Den zweiten Vortrag hielt Nike Hilber, Psychologin (M.Sc.), zertifizierte Psychoonkologin und tiefenpsychologisch fundierte Psychotherapeutin. Sie ist auch als „La Psychologista“ bekannt, die psychologische Begriffe „ohne Fachgedöns“ auf ihrem Instagram-Kanal (gefördert von der Deutschen Fachgesellschaft für Tiefenpsychologie und psychodynamische Psychotherapie) erklärt. Sie sprach zu einem ganz aktuellen Thema: „Umgang mit der (welt)politischen Lage – was schützt, was hilft?” Beim Umgang mit erschreckenden Ereignissen reagieren viele Menschen mit Abwehr. Manche dieser Abwehrstrategien sind durchaus sinnvoll, etwa die Vermeidung von zu viel Nachrichten. Andere dagegen sind weniger hilfreich wie Verleugnung („so schlimm wird es schon nicht“) oder Verdrängung („ich habe anderes zu tun“). Insgesamt besser sind Mechanismen, die das eigene Selbst und die eigenen Ressourcen stärken, etwa die Selbstwirksamkeit verbessern (aktiv werden, auch kleine Schritte helfen schon), Selbststärkung aufbauen (was hat mir in der Vergangenheit geholfen), Selbstwohlwollen aktivieren (sich selbst mit Mitgefühl begegnen).
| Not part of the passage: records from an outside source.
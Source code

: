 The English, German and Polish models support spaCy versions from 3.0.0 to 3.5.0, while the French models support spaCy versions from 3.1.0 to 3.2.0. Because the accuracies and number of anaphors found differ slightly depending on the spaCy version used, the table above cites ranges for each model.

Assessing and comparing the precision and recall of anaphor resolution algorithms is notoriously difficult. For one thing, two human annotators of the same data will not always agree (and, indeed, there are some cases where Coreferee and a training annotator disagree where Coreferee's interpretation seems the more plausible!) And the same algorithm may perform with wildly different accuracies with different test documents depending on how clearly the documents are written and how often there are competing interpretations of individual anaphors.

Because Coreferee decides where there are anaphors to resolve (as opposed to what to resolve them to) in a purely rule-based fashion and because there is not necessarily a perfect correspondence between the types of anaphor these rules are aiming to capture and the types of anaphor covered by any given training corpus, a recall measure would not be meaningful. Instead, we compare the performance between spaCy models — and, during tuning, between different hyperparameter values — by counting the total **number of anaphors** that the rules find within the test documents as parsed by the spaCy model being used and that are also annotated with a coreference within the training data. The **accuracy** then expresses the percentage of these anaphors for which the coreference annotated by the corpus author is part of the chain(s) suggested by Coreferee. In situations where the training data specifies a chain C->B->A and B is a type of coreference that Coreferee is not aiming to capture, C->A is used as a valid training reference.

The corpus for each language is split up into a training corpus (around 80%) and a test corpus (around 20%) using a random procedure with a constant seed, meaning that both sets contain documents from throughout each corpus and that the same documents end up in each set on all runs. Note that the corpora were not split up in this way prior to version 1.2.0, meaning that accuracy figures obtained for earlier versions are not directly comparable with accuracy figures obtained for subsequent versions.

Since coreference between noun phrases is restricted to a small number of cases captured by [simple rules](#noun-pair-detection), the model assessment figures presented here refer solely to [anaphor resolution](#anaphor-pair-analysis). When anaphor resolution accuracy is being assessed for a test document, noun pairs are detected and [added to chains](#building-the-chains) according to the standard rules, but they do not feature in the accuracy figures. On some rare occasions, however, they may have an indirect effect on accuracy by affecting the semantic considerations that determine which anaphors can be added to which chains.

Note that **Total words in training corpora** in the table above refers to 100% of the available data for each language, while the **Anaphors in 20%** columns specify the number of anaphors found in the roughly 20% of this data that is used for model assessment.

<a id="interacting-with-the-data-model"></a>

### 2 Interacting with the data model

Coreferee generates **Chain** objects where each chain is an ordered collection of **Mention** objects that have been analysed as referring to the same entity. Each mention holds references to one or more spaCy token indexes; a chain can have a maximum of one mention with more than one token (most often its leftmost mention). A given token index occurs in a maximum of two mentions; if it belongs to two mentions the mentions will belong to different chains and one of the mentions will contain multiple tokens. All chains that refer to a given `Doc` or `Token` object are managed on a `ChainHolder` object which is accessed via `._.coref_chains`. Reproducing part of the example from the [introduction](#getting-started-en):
Den Abschluss der Veranstaltung bildete die Lesung von Katharina Altemeier, Betroffene und Beraterin in einem, die einen eigenen Podcast betreibt, der denselben Namen hat wie ihr dieses Jahr erschienenes Buch: Hallo Angst! Im Unterschied zu Antonia Wille ist ihr Buch keine reine Autobiographie, sondern enthält fachliche Erörterungen über die Hintergründe der Angst. Ihre Geschichten dagegen haben einige Parallelen. Auch bei Katharina stand am Anfang ein traumatisches Erlebnis im Zusammenhang mit Übelkeit. Auch ihr Weg zur Akzeptanz war lange, auch sie machte die Erfahrung, dass die Angst umso stärker wird, je mehr man gegen sie ankämpft. Der Ausweg: Mit der Angst in Kontakt zu treten, Hallo zu sagen und eine freundliche Beziehung aufzubauen. Heute kann sie sich als große Katharina neben die kleine Katharina setzen und zu ihr sagen: Du hast Angst, aber es ist ganz ok, Angst zu haben!